As Neome said further back, empathy is needed too for him. He is a man suffering from mental ill health and a neurological difference that was not acknowledged until he was in his twenties, and fell into using alcohol as a way of masking and self medicating. His plan fucked up, he has paid the price and is trying to get straight and deal with his stuff. He is not a sinister pantomine character with a black cloak because he has an addiction. I do thank people for reminding me how difficult an alcoholic can be even once dry, I need to take this on board, but quite frankly, the other responses of "Run! He is evil! He will fuck up your children!" could drown out the more measured responses regarding the possible negative outcomes of my situation and end up with OPs not taking any of the difficult advice on board.

I have faith in his ability to sort his shit out and stop. He is doing a great job so far. He is a lot more measured and cautious than I am. I am aware I can't "rescue" him and he knows he needs to do this himself. Yes, he may fail, but he may not. Everyone deserves a chance and not to be written off as a hopeless cause. He is doing all the right things so far.

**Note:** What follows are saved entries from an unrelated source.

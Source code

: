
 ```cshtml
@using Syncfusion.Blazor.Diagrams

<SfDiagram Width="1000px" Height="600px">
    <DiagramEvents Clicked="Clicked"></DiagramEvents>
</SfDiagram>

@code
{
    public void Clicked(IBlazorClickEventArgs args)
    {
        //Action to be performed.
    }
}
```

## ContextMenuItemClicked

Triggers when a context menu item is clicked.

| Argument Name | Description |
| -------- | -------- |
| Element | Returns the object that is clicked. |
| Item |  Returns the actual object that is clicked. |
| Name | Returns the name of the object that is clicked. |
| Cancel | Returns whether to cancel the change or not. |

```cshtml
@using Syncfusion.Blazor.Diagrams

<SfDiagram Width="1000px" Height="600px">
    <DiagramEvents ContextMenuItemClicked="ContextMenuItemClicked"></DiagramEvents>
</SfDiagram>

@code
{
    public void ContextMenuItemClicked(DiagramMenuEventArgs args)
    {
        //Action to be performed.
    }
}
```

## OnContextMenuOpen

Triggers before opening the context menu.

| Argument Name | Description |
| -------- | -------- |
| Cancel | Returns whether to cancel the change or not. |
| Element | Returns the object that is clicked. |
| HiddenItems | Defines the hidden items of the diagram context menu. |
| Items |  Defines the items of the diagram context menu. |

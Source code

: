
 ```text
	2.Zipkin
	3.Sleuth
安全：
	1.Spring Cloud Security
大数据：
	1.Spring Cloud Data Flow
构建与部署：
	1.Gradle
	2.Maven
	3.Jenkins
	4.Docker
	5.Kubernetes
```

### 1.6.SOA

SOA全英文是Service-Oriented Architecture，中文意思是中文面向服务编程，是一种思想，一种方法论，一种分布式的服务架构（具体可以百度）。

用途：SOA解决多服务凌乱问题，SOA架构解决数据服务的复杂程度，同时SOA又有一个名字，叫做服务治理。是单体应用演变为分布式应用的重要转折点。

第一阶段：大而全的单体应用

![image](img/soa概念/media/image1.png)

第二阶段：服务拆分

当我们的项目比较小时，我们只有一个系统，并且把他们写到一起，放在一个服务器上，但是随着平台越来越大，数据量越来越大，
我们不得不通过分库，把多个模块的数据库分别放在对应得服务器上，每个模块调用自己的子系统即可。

I was in a codependent relationship in my mid twenties. It ended up with me having a cocaine problem, anxiety and wrecked self esteem. I won't be travelling that route again, especially now I have responsibilities. I feel the pull of falling back into that dynamic sometimes and I resist it, no matter how tempting it feels. I have my self destruct button on mute now believe it or not. But my own life experiences mean that I refuse to write someone off because of mental ill health or struggles with addictions. Believe me when I say if he relapses I walk away. Codependency isn't for me anymore, and maybe there are fucking MASSIVE red flags that this relationship, if jumped into, could become codependent, but maybe we can work through that at some point in the future. I hope so. But I don't hope enough to ruin mine or my children's lives (or his).

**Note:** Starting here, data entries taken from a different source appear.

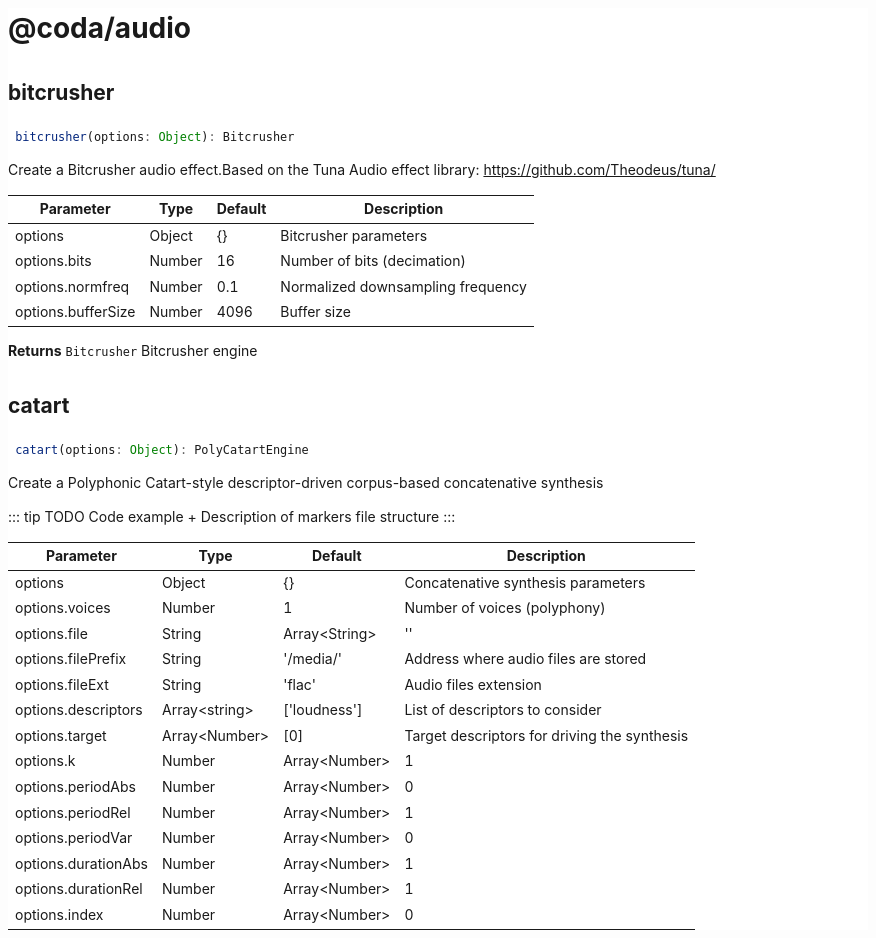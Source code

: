 # @coda/audio

## bitcrusher

```ts
 bitcrusher(options: Object): Bitcrusher
```

Create a Bitcrusher audio effect.Based on the Tuna Audio effect library: <a
      href="https://github.com/Theodeus/tuna/"
      target="_blank"
    >
      https://github.com/Theodeus/tuna/
    </a>

|Parameter|Type|Default|Description|
|---|---|---|---|
|options|Object|{}|Bitcrusher parameters|
|options.bits|Number|16|Number of bits (decimation)|
|options.normfreq|Number|0.1|Normalized downsampling frequency|
|options.bufferSize|Number|4096|Buffer size|
**Returns** `Bitcrusher` Bitcrusher engine


## catart

```ts
 catart(options: Object): PolyCatartEngine
```

Create a Polyphonic Catart-style descriptor-driven corpus-based concatenative synthesis

::: tip TODO
Code example + Description of markers file structure
:::

|Parameter|Type|Default|Description|
|---|---|---|---|
|options|Object|{}|Concatenative synthesis parameters|
|options.voices|Number|1|Number of voices (polyphony)|
|options.file|String|Array&lt;String&gt;|''|Default audio file. Each audio file must be<br>associated with a JSON file containing the associated markers.|
|options.filePrefix|String|'/media/'|Address where audio files are stored|
|options.fileExt|String|'flac'|Audio files extension|
|options.descriptors|Array&lt;string&gt;|['loudness']|List of descriptors to consider|
|options.target|Array&lt;Number&gt;|[0]|Target descriptors for driving the synthesis|
|options.k|Number|Array&lt;Number&gt;|1|Number of KNN Neighbors (randomized in segment<br>playback)|
|options.periodAbs|Number|Array&lt;Number&gt;|0|Segment period (absolute, in s)|
|options.periodRel|Number|Array&lt;Number&gt;|1|Segment period (relative to segment<br>duration)|
|options.periodVar|Number|Array&lt;Number&gt;|0|Segment period random variation|
|options.durationAbs|Number|Array&lt;Number&gt;|1|Segment duration (absolute, in s)|
|options.durationRel|Number|Array&lt;Number&gt;|1|Segment duration (relative to<br>segment duration)|
|options.index|Number|Array&lt;Number&gt;|0|Segment index|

I have recognised through this thread that it is indeed far, far too soon to be in a relationship with him, it could be dangerous for me and him. Funnily enough, he emailed last night asking if I fancy a cuppa next week. This time yesterday I would have been overjoyed, now I am pretty sure we shouldn't just yet. So thanks for helping me see that people.

OP posts:
MorrisZapp · 06/07/2017 14:04

Putting the myriad alcohol and mental health issues, this guy is just a low down bog standard player, isn't he?

Not ready for a relationship, yet somehow able to create a dating profile? Dumps you twice in order to lower your expectations yet further? Keeps you hopeful and single while not even wanting to speak on the phone?

He's a snake. The world is full of them. He'll do whatever it takes to get what he wants in every minute, much like a toddler does.

Now add in addiction issues on both sides, the fact you have small children and his 'dysfunctional family' (oh what a surprise) and you have a situation so utterly shitty and volatile that really, the only reason for choosing it would be because you actively enjoy living a car crash.

veronicasawyerheartsjd · 06/07/2017 14:09

Thanks MorrisZap for providing a response that encapsulates everything presumptuous and judgmental about some of the responses I just mentioned in my last comment that aren't helpful to anyone seeking out advice at all.

OP posts:
MorrisZapp · 06/07/2017 14:12

Ok ur rulz hun xx

veronicasawyerheartsjd · 06/07/2017 14:16

And that. And that. Exactly.Shock

OP posts:
MeanAger · 06/07/2017 14:19

MorrisZapp was spot on.

You're on the defensive, you don't like the truth that is being laid out to you. You're in denial about the reality of this situation and you want to cling onto the hope there is a fairytale ending in this for you.

veronicasawyerheartsjd · 06/07/2017 14:29

You are right, I do feel defensive, and pissed off. I was expecting some responses telling me he is obviously an evil bastard and I am a naive, stupid idiot, but if I wanted it inferred I am a hun because I tackle the responses I don't agree with completley, in a measured way and why, I would have posted in AIBU, not Relationships.